### What the exercise asks
Report, in full, each line of the material below in which the string "localized" occurs.

### Extracted material
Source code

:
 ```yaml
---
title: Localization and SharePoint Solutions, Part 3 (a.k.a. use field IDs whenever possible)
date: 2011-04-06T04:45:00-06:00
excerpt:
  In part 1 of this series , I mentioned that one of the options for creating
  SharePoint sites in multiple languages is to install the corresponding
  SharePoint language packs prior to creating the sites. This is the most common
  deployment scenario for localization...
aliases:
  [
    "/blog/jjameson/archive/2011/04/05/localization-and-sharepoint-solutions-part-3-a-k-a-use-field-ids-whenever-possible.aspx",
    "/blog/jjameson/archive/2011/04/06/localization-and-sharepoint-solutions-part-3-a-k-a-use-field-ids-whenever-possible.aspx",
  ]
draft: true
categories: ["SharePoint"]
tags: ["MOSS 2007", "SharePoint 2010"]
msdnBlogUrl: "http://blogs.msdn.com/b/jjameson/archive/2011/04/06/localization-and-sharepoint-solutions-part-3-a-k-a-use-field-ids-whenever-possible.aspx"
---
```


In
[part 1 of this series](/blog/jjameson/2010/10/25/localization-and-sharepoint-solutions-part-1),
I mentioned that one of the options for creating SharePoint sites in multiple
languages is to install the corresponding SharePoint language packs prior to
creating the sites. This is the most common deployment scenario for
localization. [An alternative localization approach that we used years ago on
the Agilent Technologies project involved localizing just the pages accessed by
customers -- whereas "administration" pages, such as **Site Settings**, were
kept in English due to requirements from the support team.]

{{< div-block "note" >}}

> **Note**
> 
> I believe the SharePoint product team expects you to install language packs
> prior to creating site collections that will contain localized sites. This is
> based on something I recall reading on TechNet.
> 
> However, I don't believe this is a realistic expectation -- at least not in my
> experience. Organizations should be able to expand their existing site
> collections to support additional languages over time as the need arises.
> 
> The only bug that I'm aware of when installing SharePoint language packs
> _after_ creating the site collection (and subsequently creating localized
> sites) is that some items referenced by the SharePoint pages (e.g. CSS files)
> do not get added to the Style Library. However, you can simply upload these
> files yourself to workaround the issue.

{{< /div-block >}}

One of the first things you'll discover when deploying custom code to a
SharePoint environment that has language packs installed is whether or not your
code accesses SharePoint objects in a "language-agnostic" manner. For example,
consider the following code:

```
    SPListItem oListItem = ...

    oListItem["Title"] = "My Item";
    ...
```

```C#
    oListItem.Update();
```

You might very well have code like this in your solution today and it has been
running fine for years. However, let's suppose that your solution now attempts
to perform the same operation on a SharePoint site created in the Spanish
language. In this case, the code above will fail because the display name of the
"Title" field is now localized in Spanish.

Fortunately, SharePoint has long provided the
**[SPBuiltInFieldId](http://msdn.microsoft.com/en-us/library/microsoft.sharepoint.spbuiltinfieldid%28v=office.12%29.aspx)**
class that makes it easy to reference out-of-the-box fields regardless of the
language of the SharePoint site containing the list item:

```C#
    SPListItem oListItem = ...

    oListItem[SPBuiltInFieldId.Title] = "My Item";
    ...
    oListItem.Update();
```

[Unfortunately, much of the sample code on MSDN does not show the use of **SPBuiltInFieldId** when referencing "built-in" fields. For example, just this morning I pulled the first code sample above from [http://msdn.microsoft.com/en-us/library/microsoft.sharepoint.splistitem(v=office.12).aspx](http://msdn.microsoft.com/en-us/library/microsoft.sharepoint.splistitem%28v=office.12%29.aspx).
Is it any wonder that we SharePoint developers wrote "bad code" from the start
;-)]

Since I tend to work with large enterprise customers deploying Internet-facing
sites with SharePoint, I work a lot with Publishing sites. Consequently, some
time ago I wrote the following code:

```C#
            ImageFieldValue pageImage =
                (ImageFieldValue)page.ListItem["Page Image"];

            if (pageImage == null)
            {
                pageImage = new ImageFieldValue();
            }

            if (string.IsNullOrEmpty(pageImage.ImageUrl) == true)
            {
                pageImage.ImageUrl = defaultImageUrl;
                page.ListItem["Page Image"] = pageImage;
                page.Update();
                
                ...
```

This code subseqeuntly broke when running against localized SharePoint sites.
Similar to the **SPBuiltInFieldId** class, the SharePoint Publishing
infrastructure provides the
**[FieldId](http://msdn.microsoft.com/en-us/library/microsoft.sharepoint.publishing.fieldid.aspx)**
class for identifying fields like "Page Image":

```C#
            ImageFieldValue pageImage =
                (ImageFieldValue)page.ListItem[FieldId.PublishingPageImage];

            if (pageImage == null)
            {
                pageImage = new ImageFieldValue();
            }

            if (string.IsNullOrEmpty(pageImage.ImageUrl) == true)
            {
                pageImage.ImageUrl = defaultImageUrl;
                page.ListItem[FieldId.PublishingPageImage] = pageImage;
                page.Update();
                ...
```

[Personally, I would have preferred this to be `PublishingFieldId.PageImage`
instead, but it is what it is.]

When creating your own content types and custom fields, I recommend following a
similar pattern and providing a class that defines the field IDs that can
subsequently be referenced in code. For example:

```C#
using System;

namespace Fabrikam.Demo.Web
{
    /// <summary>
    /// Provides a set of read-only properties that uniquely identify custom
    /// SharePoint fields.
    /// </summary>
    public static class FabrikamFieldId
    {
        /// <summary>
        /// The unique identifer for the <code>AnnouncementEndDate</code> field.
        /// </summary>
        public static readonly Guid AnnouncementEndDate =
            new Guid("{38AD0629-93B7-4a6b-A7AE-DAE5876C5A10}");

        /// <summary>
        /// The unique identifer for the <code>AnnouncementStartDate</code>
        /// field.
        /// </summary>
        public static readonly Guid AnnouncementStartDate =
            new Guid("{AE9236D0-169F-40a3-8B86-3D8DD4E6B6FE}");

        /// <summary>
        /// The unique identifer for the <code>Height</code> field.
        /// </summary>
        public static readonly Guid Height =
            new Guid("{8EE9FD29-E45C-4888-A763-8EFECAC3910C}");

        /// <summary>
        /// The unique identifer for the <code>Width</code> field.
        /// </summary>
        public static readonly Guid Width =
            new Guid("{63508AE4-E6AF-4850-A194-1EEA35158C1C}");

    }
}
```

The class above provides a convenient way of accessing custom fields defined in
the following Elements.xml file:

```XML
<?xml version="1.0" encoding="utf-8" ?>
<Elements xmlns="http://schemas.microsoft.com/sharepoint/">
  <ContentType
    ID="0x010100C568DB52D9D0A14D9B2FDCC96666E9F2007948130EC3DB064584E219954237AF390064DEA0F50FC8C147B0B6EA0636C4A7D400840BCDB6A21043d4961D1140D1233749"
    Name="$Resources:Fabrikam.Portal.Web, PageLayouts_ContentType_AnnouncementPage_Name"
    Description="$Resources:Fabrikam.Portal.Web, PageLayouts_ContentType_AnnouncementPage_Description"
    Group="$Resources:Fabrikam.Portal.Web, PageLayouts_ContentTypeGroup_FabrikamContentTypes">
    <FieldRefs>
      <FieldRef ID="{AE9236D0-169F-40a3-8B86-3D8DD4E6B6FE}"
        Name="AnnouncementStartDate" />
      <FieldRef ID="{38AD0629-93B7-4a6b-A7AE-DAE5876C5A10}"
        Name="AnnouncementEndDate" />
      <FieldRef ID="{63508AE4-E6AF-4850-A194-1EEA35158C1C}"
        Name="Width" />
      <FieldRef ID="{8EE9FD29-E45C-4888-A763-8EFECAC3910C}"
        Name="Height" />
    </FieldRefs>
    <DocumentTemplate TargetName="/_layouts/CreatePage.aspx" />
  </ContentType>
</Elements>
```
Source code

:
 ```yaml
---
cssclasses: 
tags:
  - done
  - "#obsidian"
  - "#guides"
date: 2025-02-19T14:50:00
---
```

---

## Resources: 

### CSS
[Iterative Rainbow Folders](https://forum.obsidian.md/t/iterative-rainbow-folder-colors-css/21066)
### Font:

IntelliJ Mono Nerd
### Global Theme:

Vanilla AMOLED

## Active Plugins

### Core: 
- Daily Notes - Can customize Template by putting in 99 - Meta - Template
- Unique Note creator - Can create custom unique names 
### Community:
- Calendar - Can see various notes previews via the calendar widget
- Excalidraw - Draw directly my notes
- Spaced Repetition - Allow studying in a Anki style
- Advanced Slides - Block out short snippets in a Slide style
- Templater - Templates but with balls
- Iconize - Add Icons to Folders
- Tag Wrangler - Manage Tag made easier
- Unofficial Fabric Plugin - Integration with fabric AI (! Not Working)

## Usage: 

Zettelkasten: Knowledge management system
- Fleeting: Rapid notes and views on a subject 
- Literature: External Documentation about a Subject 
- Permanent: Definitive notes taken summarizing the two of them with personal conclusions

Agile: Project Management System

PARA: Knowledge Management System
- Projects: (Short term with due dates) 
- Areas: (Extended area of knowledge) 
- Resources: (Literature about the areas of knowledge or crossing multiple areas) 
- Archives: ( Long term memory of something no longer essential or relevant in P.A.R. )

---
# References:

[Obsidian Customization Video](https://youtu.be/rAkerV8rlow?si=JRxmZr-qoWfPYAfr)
==
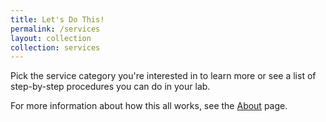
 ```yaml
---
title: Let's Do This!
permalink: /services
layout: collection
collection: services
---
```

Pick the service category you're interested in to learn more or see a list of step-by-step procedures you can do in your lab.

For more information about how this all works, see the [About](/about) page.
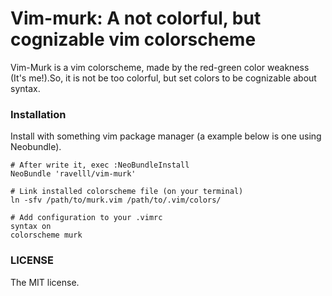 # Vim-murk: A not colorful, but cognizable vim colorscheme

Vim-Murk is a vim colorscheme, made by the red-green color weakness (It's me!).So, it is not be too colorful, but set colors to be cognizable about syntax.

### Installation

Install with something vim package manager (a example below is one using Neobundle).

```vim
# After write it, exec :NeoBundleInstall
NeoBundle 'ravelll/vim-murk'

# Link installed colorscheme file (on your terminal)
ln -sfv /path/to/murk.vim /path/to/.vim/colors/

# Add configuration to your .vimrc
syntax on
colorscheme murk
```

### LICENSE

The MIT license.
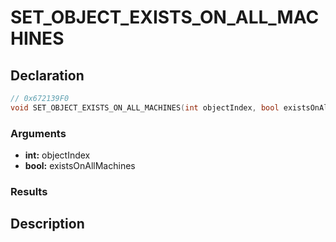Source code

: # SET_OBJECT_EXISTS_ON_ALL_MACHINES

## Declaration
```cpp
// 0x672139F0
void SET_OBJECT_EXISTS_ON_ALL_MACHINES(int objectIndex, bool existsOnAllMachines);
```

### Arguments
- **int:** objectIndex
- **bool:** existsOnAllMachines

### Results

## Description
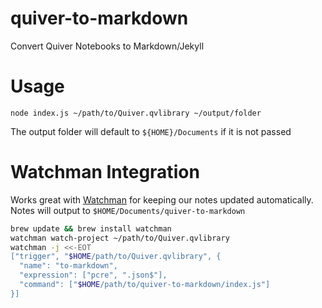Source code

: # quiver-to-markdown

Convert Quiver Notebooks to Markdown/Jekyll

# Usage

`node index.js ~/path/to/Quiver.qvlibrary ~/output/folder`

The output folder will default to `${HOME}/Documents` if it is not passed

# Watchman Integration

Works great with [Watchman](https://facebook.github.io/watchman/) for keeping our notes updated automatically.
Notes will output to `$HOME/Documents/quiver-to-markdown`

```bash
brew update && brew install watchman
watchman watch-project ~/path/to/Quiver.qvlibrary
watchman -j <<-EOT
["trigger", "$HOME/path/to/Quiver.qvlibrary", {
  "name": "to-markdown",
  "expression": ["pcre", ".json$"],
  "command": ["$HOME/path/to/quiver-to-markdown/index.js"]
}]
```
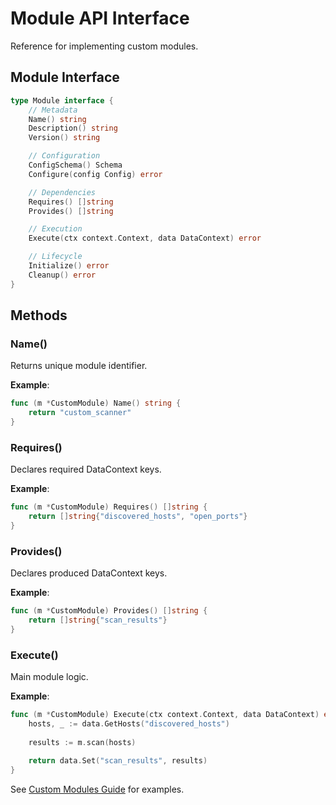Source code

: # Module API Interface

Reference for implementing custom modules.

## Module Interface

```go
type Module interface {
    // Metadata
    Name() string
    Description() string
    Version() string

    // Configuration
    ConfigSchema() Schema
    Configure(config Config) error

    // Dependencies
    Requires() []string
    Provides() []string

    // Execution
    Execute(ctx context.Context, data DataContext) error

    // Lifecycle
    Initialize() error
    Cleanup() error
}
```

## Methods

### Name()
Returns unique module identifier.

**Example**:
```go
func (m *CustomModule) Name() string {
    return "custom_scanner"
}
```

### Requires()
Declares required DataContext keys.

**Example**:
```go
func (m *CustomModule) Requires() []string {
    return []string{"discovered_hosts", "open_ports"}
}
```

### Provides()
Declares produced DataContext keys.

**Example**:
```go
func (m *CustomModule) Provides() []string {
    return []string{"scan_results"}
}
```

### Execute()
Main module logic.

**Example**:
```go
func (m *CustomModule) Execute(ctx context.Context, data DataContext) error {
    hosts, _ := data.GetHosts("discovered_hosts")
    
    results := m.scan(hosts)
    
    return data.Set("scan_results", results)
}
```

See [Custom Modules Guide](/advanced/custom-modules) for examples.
---
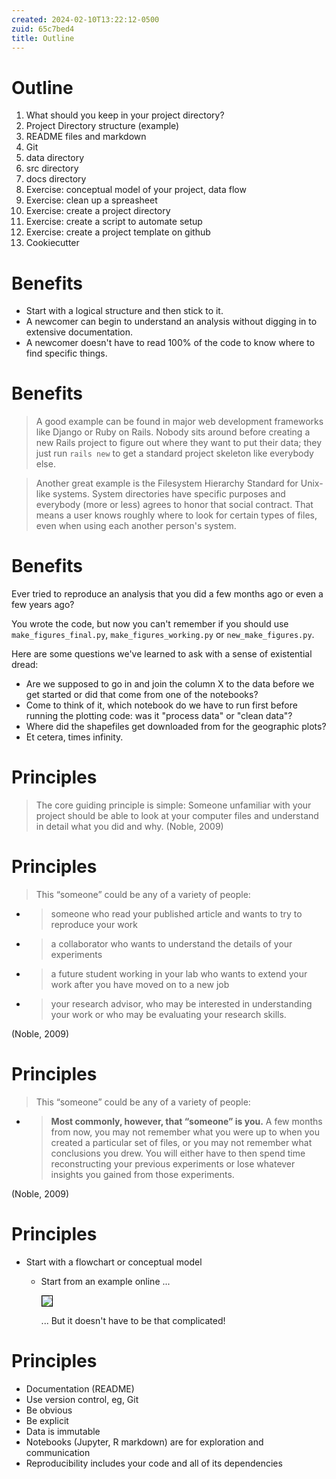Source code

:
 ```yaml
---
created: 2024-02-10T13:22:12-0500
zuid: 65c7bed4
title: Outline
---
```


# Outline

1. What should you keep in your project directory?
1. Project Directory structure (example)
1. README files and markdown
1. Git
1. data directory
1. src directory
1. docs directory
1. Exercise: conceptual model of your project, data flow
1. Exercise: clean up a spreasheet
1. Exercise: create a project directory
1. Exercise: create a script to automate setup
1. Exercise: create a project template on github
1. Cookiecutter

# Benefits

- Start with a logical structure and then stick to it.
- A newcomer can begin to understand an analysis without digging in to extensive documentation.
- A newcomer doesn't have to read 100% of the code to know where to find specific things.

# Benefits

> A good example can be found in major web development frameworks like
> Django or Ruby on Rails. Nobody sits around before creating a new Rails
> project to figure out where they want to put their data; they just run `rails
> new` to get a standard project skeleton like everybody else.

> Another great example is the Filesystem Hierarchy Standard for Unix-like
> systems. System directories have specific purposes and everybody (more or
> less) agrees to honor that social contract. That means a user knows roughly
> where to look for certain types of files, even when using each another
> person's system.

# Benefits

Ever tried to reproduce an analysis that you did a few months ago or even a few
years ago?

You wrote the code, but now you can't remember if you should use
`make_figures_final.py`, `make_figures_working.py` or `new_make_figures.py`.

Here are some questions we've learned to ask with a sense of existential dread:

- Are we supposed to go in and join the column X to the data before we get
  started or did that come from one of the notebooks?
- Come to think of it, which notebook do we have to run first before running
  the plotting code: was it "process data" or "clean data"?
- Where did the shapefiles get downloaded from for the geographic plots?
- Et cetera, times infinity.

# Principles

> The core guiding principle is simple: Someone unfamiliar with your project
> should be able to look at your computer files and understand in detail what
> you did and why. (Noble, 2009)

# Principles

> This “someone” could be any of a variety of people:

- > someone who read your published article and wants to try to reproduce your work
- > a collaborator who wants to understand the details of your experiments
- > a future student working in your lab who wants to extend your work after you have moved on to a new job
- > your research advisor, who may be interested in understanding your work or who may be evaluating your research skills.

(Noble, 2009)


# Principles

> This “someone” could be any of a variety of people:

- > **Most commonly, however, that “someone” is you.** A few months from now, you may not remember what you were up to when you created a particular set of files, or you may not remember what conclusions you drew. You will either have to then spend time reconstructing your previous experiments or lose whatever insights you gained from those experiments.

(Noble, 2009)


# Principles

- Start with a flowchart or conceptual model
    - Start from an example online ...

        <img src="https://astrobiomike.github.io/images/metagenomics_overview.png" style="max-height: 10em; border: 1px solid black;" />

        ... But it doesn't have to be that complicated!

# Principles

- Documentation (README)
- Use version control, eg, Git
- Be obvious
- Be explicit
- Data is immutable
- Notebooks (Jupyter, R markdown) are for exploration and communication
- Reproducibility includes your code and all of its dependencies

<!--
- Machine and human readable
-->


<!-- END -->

### Answer for the task
> prior to creating site collections that will contain localized sites. This is
> _after_ creating the site collection (and subsequently creating localized
"Title" field is now localized in Spanish.
This code subseqeuntly broke when running against localized SharePoint sites.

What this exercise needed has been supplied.